The pipette is a reliable precision instrument that has been used and trusted for many years. However, as with many forms of instrumentation, a pipette will perform only as well as the operator’s technique allows.
Differences in technique – some more than others – can alter delivery volumes. With increasing demand for accuracy, quality and productivity the importance of understanding and developing optimal pipetting technique becomes imperative. Let’s review the results of a study conducted at Artel to determine these differences and assess their impact upon pipetting accuracy.
The reference pipetting method used in each of these experiments was as follows: The pipette mechanism was “warmed up” by gently depressing and releasing the plunger 15 to 20 times. The pipette tip was prewet by aspirating and dispensing an aliquot of the sample solution three times.1 With the plunger depressed to the first stop, the tip was immersed approximately one millimeter into the sample solution and held there for a half second. The aliquot was aspirated from the sample solution by gently releasing the plunger, keeping the tip in the sample solution for two seconds before removal.

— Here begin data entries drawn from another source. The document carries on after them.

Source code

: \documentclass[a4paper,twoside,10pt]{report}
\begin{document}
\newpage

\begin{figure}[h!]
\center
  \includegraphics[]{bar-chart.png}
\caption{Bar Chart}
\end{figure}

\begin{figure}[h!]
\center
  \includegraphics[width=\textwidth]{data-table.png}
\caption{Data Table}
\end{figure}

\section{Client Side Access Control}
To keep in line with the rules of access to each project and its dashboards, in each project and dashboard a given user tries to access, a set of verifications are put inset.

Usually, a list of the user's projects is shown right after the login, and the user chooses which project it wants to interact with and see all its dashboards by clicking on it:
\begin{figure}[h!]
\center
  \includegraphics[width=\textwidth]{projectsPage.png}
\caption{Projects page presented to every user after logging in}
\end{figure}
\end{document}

The aliquot was delivered by placing the pipette tip on the side of a glass vial at a 45° angle just above the meniscus and slowly depressing the plunger past the first stop to deliver the entire aliquot.
Each experiment consisted of two runs of ten data points each, using an adjustable 20 μL Eppendorf manual action air displacement pipette† set at 5 μL and Eppendorf disposable pipette tips, on the Artel PCS® Pipette Calibration System. Each experiment was performed as a comparison of one pipetting technique versus another.

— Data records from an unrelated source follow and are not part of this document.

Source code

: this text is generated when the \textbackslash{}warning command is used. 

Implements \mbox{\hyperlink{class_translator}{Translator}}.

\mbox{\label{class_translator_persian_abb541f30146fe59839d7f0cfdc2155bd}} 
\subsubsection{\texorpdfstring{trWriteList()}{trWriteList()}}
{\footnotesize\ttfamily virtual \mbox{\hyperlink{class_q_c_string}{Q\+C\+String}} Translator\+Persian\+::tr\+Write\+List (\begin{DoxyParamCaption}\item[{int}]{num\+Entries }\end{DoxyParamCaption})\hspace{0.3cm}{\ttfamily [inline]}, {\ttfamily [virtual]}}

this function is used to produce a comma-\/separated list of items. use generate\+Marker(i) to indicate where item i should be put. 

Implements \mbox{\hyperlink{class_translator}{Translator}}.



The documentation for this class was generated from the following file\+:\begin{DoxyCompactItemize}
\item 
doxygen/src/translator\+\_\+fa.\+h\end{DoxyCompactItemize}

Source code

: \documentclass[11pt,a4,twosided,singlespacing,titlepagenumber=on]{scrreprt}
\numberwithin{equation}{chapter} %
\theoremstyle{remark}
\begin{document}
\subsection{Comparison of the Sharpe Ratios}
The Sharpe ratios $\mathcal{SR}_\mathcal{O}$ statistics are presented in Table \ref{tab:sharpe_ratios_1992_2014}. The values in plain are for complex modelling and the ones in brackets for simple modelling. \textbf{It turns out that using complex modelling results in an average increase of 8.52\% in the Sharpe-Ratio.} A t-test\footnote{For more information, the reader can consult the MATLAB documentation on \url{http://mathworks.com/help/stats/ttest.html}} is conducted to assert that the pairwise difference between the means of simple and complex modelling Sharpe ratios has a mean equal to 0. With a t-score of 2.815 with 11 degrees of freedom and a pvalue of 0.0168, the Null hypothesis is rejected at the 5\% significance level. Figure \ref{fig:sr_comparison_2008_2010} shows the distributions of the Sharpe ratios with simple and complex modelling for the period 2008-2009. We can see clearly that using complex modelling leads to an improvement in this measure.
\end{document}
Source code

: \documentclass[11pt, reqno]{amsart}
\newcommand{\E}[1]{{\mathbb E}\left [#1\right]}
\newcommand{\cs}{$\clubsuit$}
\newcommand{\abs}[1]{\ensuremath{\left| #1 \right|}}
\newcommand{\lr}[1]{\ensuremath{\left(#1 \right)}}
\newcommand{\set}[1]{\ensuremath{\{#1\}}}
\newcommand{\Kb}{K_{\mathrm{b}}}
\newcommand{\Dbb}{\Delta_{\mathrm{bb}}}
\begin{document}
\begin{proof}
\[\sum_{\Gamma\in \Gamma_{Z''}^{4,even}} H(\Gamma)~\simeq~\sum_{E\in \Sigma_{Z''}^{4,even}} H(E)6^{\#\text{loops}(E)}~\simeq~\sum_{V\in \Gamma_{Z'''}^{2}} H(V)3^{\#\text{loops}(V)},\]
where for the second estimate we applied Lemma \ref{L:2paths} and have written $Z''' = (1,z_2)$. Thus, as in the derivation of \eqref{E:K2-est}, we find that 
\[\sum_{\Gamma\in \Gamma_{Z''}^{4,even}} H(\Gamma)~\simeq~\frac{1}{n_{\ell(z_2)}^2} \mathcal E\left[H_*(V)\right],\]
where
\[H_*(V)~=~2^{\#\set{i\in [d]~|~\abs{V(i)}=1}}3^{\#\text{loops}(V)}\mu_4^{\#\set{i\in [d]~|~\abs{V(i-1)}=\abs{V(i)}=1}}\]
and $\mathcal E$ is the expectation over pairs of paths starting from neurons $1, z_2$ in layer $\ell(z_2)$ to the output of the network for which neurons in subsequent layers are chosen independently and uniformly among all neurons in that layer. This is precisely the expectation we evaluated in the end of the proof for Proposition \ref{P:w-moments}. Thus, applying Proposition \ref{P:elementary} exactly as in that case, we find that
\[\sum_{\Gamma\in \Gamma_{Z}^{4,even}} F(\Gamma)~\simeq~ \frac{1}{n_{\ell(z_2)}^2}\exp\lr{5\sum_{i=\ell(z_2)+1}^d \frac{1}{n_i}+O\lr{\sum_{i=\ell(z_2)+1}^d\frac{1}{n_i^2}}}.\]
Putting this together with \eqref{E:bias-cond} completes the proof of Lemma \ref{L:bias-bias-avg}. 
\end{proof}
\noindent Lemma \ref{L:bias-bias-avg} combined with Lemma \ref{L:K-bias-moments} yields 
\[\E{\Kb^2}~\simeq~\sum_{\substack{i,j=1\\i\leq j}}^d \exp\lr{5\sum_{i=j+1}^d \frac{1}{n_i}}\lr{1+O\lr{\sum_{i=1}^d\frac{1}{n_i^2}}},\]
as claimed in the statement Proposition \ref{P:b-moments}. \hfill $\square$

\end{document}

The results for each pair of techniques were compared concerning trueness and precision. The measurement used for rating the precision of each technique was the coefficient of variation (%CV). Trueness was defined as the percent difference in mean delivery volumes between the two pipetting techniques.
The greatest discrepancies observed during this study were the differences between dry and prewetted pipette tips. Dry pipette tips consistently delivered significantly lower volumes than did the prewetted tips, a fact which other researchers have noted.2-6 No difficulty with precision was observed using either prewetting or no prewetting. However, differences in trueness of up to 7% between runs using dry and prewetted tips were noted while using the 20 μL pipette set at 5 μL. Additional experiments using a 250 μL pipette set at 25, 50, 100 and 250 μL consistently showed differences in the trueness of the volume pipetted of up to 2%.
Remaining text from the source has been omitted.